Review: David Lynch's "Dune" is as singular as Lynch himself
Movie of the Week #26 surveys the late director's controversial adaptation
David Lynch was, until his death last week, my favorite living American filmmaker, as you’ll probably know if you’ve read or listened to my work for any length of time. I hope to write or record a longer-form tribute to him in the near future, but for now, I’m pulling up this review of his 1984 DUNE - from my book 200 Reviews, but not available here on Fade to Lack before - as our Movie of the Week, and a nod to a director so singular that even this, his most notable commercial ‘misfire’, is vital, fascinating, and unmistakably Lynch.
I’ll also note that this review was originally written before Denis Villeneuve’s Dune Part Two was released, and before I re-evaluated Part One and found myself warming to it.
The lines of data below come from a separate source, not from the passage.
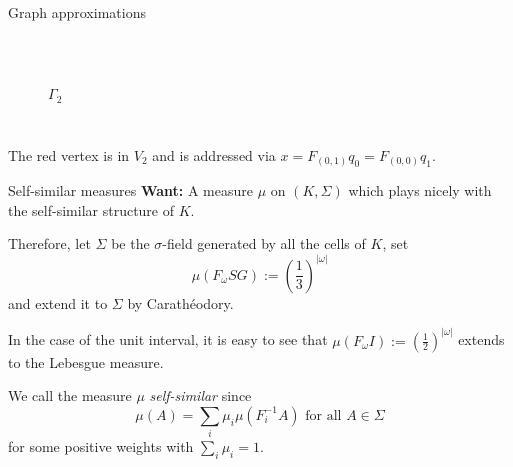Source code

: \begin{frame}{Graph approximations}
\begin{example}
\begin{enumerate}
\begin{columns}[c]
\begin{figure}
\\
                \centering
                \(\Gamma_2 \)
            \end{figure}
        \end{columns}
    \end{enumerate}
    \end{example}
    The red vertex is in \(V_2 \) and is addressed via \(x = F_{(0, 1)}q_0 = F_{(0,0)}q_1 \).
\end{frame}

\begin{frame}{Self-similar measures}
    \textbf{Want:} A measure \(\mu \) on \((K, \Sigma) \) which plays nicely with the self-similar structure of \(K \).

    Therefore, let \(\Sigma \) be the \(\sigma \)-field generated by all the cells of \(K \), set
    \[ \mu(F_\omega SG) := \left(\frac{1}{3} \right)^{|\omega |} \]
    and extend it to \(\Sigma \) by Carathéodory.

    In the case of the unit interval, it is easy to see that \( \mu(F_\omega I) := \left( \frac{1}{2} \right)^{|\omega |} \) extends to the Lebesgue measure.

    \begin{definition}
        We call the measure \(\mu \) \textit{self-similar} since
        \[ \mu(A) = \sum_i \mu_i \mu(F_i^{-1} A) \text{ for all } A \in \Sigma \]
        for some positive weights with \(\sum_i \mu_i = 1 \).
    \end{definition}
\end{frame}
So I don’t agree with everything I originally wrote here, though I think it was a fair reaction when all we had to compare was the first half of Villeneuve’s adaptation. And in my heart of hearts, there’s still a lot I prefer about Lynch’s take on the material. Enjoy…
Dune
1984, Dir. David Lynch
David Lynch’s Dune is many magnitudes more interesting a movie than Denis Villeneuve’s Dune, and it really isn’t a contest. Let me tell you why.
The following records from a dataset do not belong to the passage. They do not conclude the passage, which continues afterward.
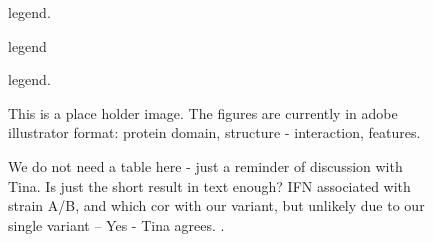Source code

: \documentclass{article}
\begin{document}
\begin{figure}[ht] \hspace*{0cm} %
	\caption{legend.}
	\label{fig:1}
\end{figure}

\begin{figure}[ht] \hspace*{0cm}
	\caption{legend}
	\label{fig:2} \end{figure}

\begin{figure}[ht] \hspace*{0cm}
	\caption{legend.}
	\label{fig:3} \end{figure}
	
	\begin{figure}[ht] \hspace*{0cm}
	\caption{This is a place holder image. The figures are currently in adobe illustrator format: protein domain, structure - interaction, features.}
	\label{fig:4} \end{figure}
	
	\begin{figure}[ht] \hspace*{0cm}
	\caption{We do not need a table here - just a reminder of discussion with Tina.
	Is just the short result in text enough? IFN associated with strain A/B, and which cor with our variant, but unlikely due to our single variant 
	-- Yes - Tina agrees. .}
	\label{fig:5} \end{figure}
\end{document}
First off, I should say that there are few if any directors I share as close a wavelength with as David Lynch. I am a dyed-in-the-wool Lynch partisan. His work speaks to me. And there’s a lot of Lynch in this Dune – more of his personality and preoccupations than I’d remembered from previous viewings, revisiting it now. The ‘space fold’ sequence, the Water of Life/birth of Aria scene, all the dream sequences…it’s a lot closer to Eraserhead, Twin Peaks: The Return, and Inland Empire (the most avant-garde points of his commercial career) than his other films.